[Stored data]
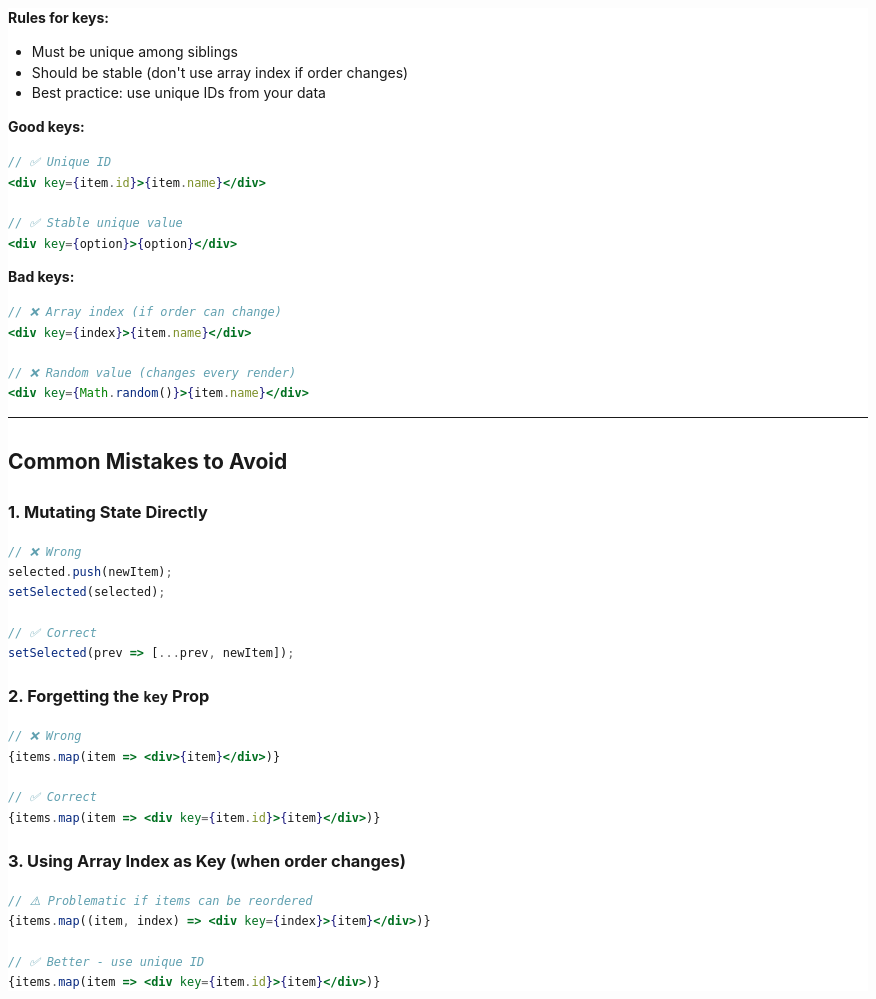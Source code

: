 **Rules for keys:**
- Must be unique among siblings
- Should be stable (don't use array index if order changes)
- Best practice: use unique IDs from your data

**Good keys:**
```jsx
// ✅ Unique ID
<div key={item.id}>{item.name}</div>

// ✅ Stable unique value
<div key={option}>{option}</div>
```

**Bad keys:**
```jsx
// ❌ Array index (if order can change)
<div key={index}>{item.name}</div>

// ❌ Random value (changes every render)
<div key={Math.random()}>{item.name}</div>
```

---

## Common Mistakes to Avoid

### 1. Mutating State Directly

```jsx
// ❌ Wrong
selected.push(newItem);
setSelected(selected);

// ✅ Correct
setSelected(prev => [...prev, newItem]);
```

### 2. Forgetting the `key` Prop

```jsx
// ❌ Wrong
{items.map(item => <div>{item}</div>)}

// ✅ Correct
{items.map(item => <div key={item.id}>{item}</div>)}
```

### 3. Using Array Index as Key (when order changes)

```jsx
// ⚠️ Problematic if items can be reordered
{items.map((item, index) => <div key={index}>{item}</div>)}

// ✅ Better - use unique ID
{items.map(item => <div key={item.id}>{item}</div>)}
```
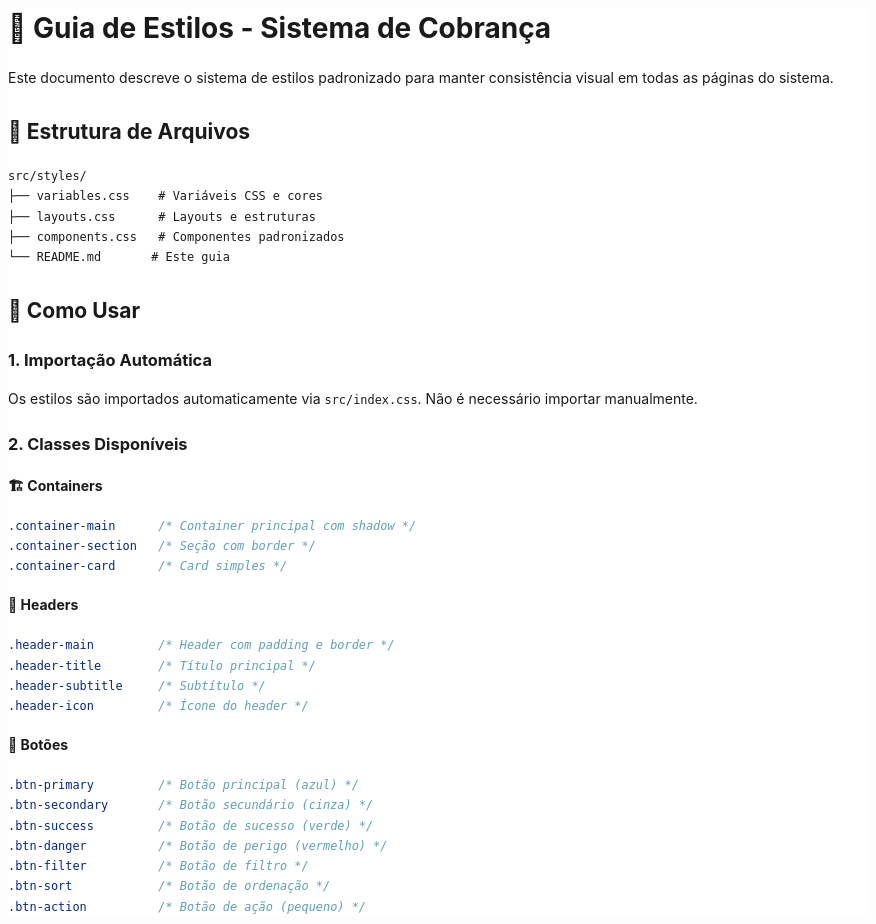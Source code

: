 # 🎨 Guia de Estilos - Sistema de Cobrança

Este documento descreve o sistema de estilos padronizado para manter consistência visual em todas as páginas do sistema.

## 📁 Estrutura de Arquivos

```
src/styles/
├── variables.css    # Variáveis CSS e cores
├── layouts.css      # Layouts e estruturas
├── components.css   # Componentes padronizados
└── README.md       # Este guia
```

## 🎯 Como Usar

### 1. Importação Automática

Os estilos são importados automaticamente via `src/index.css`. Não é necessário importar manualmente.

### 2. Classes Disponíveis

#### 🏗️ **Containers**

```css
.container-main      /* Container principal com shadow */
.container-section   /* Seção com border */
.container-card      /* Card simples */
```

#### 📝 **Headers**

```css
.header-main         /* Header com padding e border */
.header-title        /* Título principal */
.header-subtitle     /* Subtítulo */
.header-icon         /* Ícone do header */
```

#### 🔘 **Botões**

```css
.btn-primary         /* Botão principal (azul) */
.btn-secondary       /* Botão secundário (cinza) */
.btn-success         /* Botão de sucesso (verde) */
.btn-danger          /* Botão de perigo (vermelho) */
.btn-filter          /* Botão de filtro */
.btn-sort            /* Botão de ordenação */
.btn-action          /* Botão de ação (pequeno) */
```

Task objective: Where an image appears in the data, skip it, and return the rest verbatim.

Exercise answer:
Source code

: **Rules for keys:**
- Must be unique among siblings
- Should be stable (don't use array index if order changes)
- Best practice: use unique IDs from your data

**Good keys:**
```jsx
// ✅ Unique ID
<div key={item.id}>{item.name}</div>

// ✅ Stable unique value
<div key={option}>{option}</div>
```

**Bad keys:**
```jsx
// ❌ Array index (if order can change)
<div key={index}>{item.name}</div>

// ❌ Random value (changes every render)
<div key={Math.random()}>{item.name}</div>
```

---

## Common Mistakes to Avoid

### 1. Mutating State Directly

```jsx
// ❌ Wrong
selected.push(newItem);
setSelected(selected);

// ✅ Correct
setSelected(prev => [...prev, newItem]);
```

### 2. Forgetting the `key` Prop

```jsx
// ❌ Wrong
{items.map(item => <div>{item}</div>)}

// ✅ Correct
{items.map(item => <div key={item.id}>{item}</div>)}
```

### 3. Using Array Index as Key (when order changes)

```jsx
// ⚠️ Problematic if items can be reordered
{items.map((item, index) => <div key={index}>{item}</div>)}

// ✅ Better - use unique ID
{items.map(item => <div key={item.id}>{item}</div>)}
```
Source code

: # 🎨 Guia de Estilos - Sistema de Cobrança

Este documento descreve o sistema de estilos padronizado para manter consistência visual em todas as páginas do sistema.

## 📁 Estrutura de Arquivos

```
src/styles/
├── variables.css    # Variáveis CSS e cores
├── layouts.css      # Layouts e estruturas
├── components.css   # Componentes padronizados
└── README.md       # Este guia
```

## 🎯 Como Usar

### 1. Importação Automática

Os estilos são importados automaticamente via `src/index.css`. Não é necessário importar manualmente.

### 2. Classes Disponíveis

#### 🏗️ **Containers**

```css
.container-main      /* Container principal com shadow */
.container-section   /* Seção com border */
.container-card      /* Card simples */
```

#### 📝 **Headers**

```css
.header-main         /* Header com padding e border */
.header-title        /* Título principal */
.header-subtitle     /* Subtítulo */
.header-icon         /* Ícone do header */
```

#### 🔘 **Botões**

```css
.btn-primary         /* Botão principal (azul) */
.btn-secondary       /* Botão secundário (cinza) */
.btn-success         /* Botão de sucesso (verde) */
.btn-danger          /* Botão de perigo (vermelho) */
.btn-filter          /* Botão de filtro */
.btn-sort            /* Botão de ordenação */
.btn-action          /* Botão de ação (pequeno) */
```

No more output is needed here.